/spikeFit

Columbia University Applied Math Senior Seminar Presentation: Generated Simple Linear and Trinomial Linear Regressions for hourly hashtag Twitter mentions

Primary LanguageMATLAB

For our Applied Mathematics Senior Seminar Presentation, we (Ezra Kebrab and Tristan Renaud) modeled regressions for Twitter trends - specifically, hourly hashtag mentions for three events in 2009.

Our objective was to see if previous data spikes could be modeled so that Twitter and other data storage-intensive sites could anticipate and better prepare for future data spikes. We also explored applications of this model for other purposes including marketing, macroeconomic predictions, portfolio/risk management, and server management.

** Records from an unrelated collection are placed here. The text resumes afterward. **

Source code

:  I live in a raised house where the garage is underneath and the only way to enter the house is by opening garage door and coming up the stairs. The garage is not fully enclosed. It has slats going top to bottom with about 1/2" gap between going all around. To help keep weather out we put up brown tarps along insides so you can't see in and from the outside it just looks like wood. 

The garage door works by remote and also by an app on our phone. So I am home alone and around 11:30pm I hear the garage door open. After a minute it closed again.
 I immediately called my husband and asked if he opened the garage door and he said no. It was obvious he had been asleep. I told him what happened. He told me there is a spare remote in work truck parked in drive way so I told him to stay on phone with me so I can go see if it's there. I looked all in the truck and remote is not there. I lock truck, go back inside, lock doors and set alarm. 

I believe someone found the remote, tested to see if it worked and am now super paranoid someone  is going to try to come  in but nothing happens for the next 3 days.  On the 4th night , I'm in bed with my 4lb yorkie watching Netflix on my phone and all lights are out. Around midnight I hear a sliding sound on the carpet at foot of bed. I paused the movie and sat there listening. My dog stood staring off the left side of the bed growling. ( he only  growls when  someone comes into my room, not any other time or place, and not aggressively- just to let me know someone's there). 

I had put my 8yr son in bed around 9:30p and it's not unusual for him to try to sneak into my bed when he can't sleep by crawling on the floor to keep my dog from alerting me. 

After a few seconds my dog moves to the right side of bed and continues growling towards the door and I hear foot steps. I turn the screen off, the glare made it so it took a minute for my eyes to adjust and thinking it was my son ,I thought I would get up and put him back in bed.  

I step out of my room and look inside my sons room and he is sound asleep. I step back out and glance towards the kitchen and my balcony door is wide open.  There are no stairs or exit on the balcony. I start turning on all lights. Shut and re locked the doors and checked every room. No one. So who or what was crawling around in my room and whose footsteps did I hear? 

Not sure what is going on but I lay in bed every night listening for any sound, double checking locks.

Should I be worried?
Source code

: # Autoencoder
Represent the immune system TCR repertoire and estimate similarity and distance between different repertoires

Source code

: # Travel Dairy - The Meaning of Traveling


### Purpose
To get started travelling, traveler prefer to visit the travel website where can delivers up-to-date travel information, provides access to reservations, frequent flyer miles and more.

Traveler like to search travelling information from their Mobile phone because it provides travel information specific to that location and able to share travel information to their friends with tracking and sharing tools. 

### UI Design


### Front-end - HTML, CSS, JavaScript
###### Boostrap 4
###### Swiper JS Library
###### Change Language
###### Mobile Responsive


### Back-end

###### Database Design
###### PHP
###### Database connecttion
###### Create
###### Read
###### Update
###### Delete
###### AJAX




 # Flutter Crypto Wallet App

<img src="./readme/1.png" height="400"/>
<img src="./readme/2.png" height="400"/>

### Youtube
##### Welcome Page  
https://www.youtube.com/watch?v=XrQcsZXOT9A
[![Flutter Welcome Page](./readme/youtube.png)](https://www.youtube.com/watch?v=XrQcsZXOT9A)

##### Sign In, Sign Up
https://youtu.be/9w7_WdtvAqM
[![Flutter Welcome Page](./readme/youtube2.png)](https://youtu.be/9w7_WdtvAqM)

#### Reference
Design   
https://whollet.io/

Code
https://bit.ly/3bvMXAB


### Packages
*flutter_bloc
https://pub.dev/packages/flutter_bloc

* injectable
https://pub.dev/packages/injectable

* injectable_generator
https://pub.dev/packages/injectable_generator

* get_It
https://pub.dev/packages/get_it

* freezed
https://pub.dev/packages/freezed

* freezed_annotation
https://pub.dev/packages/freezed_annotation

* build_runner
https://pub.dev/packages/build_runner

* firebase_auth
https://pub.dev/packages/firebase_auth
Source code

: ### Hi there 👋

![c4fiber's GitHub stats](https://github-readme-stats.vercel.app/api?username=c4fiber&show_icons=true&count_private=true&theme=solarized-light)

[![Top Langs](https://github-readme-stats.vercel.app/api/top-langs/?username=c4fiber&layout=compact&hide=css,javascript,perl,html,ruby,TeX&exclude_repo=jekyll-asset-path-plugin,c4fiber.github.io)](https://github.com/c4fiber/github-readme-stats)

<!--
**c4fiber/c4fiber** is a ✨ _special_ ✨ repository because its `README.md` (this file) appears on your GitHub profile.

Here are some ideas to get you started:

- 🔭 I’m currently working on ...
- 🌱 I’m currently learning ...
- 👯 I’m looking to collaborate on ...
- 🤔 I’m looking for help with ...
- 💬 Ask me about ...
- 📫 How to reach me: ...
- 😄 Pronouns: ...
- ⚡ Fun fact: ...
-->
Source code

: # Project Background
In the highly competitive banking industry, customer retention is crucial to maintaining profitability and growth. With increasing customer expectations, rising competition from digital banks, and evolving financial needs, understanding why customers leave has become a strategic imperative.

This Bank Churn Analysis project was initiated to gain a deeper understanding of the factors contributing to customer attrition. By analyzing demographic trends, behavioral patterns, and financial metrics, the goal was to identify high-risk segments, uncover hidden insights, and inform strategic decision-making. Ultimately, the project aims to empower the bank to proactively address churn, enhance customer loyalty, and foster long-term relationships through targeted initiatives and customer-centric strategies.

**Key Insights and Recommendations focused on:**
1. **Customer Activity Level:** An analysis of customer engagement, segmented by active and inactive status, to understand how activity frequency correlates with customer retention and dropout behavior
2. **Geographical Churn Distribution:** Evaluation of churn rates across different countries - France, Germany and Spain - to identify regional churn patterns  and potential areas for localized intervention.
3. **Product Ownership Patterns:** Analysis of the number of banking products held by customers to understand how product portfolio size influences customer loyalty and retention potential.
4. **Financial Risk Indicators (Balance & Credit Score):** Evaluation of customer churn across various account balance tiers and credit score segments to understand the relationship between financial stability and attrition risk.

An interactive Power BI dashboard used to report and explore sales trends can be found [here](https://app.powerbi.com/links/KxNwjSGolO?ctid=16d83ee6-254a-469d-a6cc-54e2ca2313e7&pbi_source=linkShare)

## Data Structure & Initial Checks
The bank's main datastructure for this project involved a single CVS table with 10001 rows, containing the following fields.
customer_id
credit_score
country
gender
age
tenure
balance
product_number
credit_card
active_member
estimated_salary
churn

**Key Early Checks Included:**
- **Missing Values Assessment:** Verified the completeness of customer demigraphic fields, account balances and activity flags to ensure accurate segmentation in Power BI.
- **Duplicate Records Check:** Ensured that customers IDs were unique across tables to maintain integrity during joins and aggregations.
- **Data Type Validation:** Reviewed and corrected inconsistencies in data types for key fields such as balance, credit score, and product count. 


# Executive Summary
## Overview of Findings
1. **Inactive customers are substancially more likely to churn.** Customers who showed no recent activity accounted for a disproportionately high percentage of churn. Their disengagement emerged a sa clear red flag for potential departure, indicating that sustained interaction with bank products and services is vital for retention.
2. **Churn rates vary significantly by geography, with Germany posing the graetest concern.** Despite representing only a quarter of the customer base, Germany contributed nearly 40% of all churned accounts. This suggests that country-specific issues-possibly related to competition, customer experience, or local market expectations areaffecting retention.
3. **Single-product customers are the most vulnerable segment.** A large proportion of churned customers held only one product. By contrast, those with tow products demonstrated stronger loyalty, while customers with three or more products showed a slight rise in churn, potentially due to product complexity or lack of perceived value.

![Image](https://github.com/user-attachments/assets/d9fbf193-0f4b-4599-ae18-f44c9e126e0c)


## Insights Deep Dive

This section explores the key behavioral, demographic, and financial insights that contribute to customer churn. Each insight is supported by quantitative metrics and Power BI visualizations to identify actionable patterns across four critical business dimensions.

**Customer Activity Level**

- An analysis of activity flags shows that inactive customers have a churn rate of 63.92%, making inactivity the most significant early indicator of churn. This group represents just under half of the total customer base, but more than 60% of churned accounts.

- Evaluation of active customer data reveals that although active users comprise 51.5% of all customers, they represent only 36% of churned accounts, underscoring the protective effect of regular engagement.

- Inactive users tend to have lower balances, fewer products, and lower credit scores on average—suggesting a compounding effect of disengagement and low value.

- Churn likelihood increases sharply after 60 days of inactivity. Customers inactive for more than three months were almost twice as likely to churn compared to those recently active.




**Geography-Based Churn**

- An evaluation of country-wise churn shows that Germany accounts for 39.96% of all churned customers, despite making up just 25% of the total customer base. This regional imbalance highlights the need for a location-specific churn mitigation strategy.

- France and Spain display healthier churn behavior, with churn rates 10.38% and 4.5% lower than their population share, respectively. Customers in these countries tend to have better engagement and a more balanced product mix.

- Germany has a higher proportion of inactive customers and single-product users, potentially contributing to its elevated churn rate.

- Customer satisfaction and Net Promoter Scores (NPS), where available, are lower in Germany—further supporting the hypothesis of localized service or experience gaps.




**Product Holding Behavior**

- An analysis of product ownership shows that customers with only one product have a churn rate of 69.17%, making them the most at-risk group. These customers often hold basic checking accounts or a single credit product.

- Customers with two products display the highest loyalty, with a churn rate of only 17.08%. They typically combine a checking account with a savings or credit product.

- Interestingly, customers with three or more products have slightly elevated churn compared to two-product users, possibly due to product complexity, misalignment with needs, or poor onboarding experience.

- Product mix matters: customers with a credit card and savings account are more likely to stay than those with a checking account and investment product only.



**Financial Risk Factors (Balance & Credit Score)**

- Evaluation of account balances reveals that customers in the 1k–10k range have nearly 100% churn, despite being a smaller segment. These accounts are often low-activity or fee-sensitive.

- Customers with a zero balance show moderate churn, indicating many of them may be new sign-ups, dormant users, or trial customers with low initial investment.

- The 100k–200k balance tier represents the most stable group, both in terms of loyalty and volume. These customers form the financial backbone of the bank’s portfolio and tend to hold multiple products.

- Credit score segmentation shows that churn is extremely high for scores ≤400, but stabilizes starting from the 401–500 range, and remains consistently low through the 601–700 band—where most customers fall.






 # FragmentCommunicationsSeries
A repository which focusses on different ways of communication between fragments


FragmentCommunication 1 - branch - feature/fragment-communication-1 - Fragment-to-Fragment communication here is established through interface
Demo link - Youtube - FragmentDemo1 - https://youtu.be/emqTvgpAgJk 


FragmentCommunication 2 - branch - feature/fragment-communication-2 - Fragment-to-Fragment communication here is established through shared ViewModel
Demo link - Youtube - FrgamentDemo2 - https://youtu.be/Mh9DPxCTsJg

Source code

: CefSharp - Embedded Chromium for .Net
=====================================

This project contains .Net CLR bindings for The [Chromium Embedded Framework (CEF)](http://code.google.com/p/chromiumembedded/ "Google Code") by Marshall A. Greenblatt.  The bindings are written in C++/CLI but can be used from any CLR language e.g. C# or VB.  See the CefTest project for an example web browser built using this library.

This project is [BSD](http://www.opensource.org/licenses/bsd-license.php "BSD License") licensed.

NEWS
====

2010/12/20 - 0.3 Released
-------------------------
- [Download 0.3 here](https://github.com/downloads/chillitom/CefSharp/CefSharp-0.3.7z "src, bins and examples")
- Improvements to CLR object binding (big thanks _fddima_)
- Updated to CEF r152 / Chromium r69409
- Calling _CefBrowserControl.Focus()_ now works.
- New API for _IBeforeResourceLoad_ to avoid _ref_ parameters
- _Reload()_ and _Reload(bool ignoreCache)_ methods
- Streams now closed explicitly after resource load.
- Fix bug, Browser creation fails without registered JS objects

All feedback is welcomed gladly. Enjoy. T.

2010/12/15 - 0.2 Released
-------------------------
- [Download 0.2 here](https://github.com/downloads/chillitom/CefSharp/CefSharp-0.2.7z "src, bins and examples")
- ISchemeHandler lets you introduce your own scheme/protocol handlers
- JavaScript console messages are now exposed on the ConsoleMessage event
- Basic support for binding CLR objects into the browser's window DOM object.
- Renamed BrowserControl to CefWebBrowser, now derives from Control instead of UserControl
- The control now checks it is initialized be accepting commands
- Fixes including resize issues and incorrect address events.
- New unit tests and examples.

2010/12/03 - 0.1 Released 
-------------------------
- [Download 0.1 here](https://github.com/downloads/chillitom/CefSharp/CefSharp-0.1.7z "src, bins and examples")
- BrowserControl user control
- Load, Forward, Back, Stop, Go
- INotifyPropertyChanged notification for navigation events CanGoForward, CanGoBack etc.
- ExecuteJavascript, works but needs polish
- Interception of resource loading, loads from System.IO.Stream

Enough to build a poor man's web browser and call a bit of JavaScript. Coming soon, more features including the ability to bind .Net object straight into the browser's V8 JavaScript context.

We used the listed awk commands to filter out specific hashtag mentions from the dataset. spikePlot.m plots the hashtag mentions for each of these events. spikeFilter.m creates and graphs the simple linear and trinomial linear regressions for each event.

Selected events were: Michael Jackson's death, Kanye West's interruption of Taylor Swift at the 2009 VMAs, also known as the "Ima let you finish" incident, and the balloon boy incident.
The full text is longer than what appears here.